WORK ORDER: The line with "features are supported", the line with "to preview photos before they are taken.", and all lines between them in the material below: return these exactly, and no others.
____________________
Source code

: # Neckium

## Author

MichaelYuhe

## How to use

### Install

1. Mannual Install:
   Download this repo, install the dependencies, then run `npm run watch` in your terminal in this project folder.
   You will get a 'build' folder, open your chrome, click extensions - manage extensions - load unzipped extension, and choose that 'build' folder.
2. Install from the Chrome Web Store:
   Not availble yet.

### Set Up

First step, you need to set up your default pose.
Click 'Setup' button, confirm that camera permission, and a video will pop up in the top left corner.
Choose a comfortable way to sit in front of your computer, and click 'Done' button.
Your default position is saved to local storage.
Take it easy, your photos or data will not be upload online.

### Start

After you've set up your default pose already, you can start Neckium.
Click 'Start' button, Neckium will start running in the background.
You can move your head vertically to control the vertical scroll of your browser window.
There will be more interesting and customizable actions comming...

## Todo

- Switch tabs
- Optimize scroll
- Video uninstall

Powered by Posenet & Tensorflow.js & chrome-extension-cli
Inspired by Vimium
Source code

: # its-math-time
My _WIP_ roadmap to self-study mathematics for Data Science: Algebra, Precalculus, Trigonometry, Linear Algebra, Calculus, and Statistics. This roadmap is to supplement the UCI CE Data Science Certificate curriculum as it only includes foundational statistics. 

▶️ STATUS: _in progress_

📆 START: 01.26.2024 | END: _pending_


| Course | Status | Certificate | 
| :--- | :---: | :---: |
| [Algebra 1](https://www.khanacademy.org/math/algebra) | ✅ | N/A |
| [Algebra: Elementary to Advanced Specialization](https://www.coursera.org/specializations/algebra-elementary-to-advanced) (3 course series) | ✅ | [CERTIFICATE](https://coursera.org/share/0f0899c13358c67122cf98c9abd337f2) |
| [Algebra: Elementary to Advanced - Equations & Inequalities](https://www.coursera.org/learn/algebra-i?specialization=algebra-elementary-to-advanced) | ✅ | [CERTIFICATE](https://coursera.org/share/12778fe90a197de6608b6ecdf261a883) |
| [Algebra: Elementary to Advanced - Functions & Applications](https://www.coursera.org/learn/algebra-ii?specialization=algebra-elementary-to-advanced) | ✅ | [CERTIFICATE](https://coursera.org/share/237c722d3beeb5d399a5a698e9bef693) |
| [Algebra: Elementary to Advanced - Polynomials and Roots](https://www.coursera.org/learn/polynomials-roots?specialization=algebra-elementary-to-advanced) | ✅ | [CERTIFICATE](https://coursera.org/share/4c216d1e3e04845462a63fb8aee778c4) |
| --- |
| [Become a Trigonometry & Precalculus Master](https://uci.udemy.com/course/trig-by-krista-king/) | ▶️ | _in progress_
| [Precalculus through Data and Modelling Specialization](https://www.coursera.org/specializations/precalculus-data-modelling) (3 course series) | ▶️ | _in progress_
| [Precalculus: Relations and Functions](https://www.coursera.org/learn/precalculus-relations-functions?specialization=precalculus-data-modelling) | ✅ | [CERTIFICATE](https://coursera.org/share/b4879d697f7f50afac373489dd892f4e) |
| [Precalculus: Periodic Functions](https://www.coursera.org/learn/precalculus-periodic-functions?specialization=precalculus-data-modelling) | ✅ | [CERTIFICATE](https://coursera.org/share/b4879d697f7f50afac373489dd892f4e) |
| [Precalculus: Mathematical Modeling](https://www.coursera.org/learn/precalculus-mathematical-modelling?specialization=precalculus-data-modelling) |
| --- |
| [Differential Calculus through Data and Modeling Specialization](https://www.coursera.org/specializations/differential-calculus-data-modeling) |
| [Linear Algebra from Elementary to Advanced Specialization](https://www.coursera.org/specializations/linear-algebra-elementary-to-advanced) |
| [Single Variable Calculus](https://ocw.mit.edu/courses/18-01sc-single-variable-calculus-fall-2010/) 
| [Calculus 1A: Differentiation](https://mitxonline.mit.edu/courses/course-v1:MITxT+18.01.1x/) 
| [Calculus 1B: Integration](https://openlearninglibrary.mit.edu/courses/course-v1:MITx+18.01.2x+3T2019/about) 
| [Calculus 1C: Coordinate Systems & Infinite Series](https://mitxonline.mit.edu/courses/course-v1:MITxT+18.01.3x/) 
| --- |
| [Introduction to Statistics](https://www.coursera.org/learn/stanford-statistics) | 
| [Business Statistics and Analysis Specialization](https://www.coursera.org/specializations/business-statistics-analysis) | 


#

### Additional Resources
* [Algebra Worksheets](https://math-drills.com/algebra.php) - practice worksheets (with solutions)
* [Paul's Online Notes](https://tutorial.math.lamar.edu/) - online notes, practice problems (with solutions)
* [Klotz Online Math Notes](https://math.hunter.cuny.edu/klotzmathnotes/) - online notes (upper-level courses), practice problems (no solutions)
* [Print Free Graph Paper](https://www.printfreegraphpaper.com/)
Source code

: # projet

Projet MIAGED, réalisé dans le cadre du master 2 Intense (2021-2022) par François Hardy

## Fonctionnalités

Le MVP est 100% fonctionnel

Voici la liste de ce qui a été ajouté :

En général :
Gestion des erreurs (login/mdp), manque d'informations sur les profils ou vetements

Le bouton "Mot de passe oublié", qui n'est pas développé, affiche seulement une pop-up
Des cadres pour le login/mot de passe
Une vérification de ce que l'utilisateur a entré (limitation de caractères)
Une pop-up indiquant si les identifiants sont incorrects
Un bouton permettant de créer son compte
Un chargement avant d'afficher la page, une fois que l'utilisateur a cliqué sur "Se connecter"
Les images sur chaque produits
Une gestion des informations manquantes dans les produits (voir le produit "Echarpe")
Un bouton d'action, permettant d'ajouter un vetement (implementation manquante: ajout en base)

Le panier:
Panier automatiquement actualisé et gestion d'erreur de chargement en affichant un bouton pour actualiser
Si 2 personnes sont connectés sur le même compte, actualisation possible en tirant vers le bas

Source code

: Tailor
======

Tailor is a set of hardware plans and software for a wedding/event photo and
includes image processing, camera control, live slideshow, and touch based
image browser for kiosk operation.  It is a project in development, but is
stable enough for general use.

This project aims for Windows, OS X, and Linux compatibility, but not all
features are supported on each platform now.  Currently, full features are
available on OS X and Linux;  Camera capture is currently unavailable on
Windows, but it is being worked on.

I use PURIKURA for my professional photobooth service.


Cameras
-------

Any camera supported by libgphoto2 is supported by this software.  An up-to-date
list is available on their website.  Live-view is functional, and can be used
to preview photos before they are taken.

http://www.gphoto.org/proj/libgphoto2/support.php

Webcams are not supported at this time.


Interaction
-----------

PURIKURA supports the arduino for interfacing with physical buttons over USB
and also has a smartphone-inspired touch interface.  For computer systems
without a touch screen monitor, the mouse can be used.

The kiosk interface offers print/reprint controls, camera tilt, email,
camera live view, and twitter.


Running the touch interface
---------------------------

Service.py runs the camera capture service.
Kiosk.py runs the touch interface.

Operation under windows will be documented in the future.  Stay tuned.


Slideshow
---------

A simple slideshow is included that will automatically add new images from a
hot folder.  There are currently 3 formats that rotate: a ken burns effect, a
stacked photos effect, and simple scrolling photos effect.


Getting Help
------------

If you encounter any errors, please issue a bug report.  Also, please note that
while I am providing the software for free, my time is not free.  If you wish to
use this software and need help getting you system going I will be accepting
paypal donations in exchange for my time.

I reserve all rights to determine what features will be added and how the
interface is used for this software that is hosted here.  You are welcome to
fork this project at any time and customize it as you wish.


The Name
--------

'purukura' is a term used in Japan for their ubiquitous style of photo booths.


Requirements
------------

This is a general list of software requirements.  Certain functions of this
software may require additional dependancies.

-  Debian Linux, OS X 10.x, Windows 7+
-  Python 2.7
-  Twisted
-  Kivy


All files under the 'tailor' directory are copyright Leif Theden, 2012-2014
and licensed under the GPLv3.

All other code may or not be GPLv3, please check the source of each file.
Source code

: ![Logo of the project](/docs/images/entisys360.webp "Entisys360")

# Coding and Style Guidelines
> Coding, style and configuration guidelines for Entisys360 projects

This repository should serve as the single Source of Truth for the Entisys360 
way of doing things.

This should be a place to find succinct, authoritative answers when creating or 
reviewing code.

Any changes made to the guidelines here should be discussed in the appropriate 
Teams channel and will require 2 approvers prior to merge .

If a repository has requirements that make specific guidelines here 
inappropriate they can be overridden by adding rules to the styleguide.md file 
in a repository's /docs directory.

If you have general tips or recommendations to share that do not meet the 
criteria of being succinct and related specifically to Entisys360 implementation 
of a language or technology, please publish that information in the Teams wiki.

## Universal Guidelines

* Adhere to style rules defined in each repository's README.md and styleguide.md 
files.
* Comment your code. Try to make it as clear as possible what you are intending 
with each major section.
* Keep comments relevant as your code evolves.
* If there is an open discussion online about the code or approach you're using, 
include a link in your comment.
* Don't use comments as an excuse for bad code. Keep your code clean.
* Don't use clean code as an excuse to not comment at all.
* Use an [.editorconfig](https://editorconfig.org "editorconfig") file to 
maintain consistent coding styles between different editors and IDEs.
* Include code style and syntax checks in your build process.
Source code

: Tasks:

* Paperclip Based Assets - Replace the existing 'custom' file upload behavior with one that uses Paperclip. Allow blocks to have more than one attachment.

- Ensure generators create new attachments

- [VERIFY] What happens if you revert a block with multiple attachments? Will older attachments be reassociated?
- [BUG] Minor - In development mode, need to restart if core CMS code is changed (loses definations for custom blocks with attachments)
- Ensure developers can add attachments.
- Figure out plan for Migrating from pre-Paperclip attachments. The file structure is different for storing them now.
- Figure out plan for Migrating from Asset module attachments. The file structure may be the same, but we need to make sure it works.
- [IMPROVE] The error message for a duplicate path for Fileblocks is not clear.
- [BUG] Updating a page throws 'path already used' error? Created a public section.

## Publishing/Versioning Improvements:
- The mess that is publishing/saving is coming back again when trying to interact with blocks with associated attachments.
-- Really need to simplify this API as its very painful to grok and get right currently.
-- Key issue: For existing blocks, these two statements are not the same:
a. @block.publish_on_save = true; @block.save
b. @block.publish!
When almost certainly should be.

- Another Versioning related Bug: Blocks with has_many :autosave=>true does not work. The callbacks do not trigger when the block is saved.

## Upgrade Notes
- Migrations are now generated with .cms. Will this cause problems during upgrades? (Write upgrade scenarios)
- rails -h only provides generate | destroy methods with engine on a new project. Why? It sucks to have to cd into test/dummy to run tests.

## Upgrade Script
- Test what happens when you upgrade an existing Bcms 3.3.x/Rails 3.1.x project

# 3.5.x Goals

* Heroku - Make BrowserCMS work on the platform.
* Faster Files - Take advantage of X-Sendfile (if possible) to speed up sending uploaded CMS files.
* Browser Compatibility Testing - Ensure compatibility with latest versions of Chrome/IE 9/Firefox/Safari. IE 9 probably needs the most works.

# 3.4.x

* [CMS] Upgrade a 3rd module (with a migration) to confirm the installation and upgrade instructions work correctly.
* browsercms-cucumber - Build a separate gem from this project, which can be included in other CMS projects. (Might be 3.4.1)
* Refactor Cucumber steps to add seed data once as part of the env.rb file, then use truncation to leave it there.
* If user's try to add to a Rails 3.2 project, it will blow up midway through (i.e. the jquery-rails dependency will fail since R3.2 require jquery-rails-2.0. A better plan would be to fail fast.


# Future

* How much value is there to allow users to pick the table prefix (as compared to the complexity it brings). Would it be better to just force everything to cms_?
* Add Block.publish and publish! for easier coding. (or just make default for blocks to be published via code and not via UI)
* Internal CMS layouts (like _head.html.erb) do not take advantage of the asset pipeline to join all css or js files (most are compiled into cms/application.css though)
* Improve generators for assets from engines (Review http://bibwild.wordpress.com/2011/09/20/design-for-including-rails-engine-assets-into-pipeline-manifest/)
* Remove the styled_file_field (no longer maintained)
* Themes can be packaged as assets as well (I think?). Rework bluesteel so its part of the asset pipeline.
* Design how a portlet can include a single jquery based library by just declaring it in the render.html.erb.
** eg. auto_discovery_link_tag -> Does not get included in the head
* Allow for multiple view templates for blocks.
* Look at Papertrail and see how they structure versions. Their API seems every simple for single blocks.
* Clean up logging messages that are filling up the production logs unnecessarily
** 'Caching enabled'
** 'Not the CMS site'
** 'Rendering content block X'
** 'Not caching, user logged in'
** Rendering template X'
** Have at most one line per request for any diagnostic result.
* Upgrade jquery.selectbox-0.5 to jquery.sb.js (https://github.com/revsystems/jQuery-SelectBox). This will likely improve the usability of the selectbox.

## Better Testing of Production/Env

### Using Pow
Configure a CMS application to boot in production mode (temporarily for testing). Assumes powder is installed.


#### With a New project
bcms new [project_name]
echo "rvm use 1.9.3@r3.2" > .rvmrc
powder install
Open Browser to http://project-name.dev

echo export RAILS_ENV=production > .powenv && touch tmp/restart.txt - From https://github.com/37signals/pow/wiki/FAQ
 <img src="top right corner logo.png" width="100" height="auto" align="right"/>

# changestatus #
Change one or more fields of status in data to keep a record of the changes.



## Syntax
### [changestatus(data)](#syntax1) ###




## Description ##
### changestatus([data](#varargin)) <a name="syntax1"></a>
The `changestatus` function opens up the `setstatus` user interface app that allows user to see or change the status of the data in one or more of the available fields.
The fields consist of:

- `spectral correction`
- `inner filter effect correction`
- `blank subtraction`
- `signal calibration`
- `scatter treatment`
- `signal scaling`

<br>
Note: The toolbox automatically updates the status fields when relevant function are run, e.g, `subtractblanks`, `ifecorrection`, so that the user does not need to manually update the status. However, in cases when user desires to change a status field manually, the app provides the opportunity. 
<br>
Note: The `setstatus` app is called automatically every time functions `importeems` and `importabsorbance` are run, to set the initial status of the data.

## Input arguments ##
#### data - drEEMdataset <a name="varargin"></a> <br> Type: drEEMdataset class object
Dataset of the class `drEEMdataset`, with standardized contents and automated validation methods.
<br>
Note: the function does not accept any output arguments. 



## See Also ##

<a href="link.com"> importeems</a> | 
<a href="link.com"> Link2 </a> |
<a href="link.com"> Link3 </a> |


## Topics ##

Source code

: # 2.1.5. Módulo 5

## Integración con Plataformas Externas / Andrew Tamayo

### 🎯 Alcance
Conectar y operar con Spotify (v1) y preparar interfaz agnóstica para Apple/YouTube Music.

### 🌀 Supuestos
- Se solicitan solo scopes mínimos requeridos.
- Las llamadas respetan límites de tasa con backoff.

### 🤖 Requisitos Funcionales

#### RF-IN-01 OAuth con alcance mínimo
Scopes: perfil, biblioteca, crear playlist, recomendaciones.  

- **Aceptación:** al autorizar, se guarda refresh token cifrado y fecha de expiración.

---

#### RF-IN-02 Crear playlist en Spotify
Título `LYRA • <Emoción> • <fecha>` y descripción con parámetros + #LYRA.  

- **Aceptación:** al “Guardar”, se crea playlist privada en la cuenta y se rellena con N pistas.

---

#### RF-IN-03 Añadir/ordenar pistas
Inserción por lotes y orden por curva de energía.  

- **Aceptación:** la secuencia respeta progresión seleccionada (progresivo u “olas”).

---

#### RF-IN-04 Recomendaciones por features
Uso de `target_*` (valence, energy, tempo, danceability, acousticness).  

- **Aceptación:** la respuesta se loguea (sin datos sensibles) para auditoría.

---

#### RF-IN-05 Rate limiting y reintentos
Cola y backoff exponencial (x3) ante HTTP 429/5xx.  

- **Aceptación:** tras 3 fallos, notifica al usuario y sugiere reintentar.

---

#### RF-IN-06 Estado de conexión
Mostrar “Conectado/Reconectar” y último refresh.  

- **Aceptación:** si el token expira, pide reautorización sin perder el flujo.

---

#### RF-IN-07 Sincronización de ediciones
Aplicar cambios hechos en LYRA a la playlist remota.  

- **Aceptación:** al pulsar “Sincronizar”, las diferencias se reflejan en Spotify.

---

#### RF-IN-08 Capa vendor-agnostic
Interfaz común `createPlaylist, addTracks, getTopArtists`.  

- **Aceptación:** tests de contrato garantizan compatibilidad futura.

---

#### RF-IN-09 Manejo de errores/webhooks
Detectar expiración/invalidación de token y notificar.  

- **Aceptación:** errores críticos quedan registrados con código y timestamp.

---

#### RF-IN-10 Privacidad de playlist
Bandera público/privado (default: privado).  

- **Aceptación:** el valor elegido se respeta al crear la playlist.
____________________
PROBLEM SOLUTION:
features are supported on each platform now.  Currently, full features are
available on OS X and Linux;  Camera capture is currently unavailable on
Windows, but it is being worked on.

I use PURIKURA for my professional photobooth service.


Cameras
-------

Any camera supported by libgphoto2 is supported by this software.  An up-to-date
list is available on their website.  Live-view is functional, and can be used
to preview photos before they are taken.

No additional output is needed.